[Dataset entries]
···

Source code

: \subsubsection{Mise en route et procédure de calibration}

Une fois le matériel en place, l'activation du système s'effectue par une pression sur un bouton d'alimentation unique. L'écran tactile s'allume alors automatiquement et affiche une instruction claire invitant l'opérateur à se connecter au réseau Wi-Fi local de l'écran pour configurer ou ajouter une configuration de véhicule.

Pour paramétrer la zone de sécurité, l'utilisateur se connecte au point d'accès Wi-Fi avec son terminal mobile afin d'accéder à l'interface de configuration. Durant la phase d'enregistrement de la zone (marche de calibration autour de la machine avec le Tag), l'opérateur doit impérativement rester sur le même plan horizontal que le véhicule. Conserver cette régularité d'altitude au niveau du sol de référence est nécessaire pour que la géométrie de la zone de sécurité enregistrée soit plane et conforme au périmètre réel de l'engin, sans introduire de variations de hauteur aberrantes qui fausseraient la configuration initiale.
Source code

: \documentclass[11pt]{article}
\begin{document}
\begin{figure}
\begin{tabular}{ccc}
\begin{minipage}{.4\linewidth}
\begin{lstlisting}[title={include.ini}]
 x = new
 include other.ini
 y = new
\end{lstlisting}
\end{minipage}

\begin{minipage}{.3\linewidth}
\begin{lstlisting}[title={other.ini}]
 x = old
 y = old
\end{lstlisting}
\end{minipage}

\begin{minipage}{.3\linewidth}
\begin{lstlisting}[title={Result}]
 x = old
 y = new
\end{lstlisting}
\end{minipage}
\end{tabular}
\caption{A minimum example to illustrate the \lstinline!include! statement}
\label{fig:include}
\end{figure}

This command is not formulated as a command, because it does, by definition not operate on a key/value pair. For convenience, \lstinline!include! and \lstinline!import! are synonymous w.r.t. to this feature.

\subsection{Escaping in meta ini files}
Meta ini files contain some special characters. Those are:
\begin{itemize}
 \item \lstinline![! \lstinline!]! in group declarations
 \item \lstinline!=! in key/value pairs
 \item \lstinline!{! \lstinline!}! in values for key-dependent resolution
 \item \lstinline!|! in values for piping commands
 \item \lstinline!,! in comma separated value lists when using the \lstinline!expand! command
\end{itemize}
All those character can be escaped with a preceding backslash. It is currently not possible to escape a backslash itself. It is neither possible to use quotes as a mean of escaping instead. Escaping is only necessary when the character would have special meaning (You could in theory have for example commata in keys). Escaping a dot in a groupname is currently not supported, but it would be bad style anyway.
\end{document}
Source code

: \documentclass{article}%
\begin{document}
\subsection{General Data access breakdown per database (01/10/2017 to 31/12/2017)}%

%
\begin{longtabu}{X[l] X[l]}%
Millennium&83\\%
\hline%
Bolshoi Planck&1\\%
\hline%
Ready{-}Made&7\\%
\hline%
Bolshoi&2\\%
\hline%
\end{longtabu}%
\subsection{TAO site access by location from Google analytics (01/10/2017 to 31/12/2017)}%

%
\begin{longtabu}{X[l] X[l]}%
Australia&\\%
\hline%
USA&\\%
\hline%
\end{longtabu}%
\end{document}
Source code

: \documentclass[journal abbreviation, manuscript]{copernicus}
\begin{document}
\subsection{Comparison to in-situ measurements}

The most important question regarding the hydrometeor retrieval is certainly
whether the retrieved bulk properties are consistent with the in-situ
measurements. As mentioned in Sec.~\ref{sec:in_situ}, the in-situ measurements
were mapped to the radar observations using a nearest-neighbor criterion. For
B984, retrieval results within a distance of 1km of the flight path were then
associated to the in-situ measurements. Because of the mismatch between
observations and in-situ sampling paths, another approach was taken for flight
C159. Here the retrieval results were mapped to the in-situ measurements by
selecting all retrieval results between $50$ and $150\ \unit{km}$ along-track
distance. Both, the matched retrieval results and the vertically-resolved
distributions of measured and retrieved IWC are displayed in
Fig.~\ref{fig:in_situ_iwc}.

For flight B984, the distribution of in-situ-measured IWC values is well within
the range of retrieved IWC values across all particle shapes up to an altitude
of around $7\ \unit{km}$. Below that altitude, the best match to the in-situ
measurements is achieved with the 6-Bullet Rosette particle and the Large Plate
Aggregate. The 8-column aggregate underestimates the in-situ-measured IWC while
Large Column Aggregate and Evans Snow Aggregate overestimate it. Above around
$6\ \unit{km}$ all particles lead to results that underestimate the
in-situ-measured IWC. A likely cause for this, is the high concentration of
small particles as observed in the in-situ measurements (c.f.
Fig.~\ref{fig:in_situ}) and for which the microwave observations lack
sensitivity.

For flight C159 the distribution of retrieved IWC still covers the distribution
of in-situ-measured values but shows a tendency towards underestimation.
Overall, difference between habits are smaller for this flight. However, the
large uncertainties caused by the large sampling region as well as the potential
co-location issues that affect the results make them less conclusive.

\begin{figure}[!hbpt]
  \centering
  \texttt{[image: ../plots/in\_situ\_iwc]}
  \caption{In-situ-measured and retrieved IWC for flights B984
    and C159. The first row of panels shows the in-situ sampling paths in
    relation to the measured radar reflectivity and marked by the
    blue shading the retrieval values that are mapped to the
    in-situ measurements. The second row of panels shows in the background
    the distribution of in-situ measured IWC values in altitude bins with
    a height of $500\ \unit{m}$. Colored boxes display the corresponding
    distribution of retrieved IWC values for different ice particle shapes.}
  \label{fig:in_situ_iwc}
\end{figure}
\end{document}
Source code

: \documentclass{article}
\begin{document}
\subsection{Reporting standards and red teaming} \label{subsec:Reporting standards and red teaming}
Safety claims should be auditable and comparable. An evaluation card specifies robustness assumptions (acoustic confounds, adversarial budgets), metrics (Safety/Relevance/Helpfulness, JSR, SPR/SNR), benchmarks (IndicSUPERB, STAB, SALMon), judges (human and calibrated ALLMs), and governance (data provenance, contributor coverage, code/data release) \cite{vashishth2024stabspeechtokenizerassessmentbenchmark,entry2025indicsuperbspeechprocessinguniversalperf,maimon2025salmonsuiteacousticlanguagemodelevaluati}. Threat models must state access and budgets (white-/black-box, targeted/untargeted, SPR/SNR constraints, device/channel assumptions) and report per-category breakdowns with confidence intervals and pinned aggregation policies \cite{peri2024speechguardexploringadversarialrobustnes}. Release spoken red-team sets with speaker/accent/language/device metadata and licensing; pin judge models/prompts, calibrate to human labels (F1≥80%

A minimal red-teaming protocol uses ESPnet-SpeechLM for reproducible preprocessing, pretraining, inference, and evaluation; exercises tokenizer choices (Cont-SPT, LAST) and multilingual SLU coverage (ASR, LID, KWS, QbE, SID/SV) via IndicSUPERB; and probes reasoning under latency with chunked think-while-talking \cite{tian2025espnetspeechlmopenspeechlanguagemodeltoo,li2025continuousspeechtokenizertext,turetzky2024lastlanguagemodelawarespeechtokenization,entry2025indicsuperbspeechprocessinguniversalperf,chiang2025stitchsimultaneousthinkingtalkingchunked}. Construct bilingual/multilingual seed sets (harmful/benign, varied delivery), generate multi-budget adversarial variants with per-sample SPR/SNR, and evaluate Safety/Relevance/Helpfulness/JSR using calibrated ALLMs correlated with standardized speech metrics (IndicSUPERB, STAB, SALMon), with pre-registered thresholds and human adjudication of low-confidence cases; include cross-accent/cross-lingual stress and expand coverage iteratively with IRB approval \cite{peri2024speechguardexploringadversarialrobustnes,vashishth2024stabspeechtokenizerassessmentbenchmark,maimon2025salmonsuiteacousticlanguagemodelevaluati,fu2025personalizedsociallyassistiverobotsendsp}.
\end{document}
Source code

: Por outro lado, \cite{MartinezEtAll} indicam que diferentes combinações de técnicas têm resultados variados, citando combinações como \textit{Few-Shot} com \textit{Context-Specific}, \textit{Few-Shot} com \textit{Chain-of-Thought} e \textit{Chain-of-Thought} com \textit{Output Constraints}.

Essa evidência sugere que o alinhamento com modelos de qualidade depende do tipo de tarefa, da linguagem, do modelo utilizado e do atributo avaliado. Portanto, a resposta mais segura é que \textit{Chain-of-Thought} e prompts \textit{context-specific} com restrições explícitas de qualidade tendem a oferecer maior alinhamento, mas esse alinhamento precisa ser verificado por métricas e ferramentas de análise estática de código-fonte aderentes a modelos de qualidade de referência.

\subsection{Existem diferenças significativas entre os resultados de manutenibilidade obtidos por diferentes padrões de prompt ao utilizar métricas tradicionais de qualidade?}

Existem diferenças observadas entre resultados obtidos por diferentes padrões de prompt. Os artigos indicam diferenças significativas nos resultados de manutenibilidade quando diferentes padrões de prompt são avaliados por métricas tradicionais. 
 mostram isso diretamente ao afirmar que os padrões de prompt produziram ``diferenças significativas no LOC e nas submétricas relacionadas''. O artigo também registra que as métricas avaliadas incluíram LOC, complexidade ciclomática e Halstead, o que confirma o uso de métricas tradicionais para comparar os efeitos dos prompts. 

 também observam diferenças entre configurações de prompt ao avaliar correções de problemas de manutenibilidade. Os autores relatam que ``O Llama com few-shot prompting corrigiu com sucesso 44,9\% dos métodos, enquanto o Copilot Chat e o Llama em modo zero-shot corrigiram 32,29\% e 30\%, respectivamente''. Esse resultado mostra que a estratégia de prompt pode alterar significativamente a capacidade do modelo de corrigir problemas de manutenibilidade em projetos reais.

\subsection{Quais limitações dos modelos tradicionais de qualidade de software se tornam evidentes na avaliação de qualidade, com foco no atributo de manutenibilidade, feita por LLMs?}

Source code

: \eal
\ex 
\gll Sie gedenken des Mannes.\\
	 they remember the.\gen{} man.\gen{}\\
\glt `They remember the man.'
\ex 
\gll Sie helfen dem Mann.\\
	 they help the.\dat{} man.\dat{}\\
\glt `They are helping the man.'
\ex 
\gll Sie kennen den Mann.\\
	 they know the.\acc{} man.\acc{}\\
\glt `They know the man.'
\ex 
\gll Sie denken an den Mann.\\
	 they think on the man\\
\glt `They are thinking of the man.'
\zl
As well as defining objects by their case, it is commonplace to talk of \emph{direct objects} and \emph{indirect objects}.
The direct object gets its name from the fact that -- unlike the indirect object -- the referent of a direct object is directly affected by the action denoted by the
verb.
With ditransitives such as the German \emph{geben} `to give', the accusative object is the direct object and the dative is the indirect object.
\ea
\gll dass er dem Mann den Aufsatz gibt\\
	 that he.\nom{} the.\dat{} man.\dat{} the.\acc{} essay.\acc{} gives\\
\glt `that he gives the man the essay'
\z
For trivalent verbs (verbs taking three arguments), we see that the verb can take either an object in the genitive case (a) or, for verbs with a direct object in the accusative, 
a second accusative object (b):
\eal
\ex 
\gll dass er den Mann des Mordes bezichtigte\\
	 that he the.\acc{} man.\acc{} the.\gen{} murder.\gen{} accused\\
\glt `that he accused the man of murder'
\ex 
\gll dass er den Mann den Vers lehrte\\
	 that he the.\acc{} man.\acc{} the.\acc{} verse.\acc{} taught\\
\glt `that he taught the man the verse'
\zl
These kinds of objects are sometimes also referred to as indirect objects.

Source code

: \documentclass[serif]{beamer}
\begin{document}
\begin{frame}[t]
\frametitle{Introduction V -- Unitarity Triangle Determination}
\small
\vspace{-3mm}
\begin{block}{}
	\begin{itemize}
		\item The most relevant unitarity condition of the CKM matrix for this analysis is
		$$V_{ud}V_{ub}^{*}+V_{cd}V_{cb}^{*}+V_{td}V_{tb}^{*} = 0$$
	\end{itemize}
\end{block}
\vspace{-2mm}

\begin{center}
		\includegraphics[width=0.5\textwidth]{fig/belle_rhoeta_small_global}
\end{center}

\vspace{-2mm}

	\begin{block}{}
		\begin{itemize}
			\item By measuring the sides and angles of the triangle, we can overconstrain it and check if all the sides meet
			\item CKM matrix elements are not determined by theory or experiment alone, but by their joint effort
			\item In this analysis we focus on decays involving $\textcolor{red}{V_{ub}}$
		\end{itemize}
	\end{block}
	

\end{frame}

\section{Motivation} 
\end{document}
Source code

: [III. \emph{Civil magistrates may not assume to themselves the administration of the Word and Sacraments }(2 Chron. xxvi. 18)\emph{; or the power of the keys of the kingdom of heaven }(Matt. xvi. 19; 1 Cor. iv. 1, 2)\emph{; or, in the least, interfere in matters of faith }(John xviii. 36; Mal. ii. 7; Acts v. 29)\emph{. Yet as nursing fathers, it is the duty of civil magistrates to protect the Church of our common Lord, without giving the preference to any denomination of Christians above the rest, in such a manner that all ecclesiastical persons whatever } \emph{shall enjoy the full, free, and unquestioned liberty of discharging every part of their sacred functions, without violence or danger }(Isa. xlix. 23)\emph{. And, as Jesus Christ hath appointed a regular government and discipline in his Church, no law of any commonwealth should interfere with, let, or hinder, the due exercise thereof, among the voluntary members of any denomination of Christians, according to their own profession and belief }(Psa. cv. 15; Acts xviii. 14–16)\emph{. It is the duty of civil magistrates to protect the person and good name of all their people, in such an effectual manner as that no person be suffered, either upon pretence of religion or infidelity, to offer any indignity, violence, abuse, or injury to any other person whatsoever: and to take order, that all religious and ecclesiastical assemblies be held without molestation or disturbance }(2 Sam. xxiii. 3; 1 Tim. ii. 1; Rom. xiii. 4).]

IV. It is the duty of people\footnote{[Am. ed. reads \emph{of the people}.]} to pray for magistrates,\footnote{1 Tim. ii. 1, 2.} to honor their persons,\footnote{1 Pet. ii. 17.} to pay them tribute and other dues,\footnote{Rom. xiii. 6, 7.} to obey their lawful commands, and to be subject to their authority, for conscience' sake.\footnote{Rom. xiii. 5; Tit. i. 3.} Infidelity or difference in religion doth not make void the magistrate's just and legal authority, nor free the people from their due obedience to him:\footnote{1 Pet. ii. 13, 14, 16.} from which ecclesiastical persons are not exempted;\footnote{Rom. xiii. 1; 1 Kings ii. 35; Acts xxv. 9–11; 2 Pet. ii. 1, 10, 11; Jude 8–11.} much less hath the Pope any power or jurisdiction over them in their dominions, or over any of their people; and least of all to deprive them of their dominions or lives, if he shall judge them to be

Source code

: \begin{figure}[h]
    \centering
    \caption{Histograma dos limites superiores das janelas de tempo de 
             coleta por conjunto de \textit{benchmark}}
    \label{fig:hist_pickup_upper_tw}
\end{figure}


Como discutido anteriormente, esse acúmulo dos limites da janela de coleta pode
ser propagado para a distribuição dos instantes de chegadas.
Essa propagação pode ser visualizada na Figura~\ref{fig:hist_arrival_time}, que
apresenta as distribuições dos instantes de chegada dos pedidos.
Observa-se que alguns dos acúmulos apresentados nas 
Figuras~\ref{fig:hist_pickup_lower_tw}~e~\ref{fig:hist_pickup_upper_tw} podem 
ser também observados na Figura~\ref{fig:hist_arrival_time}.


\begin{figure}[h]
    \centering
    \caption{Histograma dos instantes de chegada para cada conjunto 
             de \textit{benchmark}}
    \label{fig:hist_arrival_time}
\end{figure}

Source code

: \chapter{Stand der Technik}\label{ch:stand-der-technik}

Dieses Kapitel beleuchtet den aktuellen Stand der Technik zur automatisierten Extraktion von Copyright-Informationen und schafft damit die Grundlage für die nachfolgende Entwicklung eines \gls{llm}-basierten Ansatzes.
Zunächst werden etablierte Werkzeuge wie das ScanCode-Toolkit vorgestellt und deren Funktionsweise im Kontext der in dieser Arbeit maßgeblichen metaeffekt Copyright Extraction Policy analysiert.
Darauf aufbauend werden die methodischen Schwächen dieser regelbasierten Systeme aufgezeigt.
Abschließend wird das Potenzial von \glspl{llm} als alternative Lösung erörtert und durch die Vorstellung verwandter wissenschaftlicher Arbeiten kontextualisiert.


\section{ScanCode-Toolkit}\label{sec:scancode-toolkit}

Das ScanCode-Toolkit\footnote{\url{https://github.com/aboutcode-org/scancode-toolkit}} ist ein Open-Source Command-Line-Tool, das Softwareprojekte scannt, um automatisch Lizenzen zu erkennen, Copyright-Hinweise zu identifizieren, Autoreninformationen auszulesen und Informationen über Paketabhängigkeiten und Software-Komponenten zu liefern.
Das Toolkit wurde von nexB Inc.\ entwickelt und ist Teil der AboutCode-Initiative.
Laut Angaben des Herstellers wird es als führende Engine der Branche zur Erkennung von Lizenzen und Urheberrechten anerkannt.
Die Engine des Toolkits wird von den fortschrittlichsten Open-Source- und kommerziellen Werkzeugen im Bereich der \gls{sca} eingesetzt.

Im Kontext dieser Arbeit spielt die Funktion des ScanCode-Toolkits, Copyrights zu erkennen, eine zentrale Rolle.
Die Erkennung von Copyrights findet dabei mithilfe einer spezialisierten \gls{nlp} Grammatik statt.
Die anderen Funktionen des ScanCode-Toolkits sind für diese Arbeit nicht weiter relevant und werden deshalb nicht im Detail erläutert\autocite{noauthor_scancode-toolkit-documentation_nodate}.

···

Task details:
Work out how many lines in the records above include the string "instantes", and provide that figure with no other text.

Response below:
3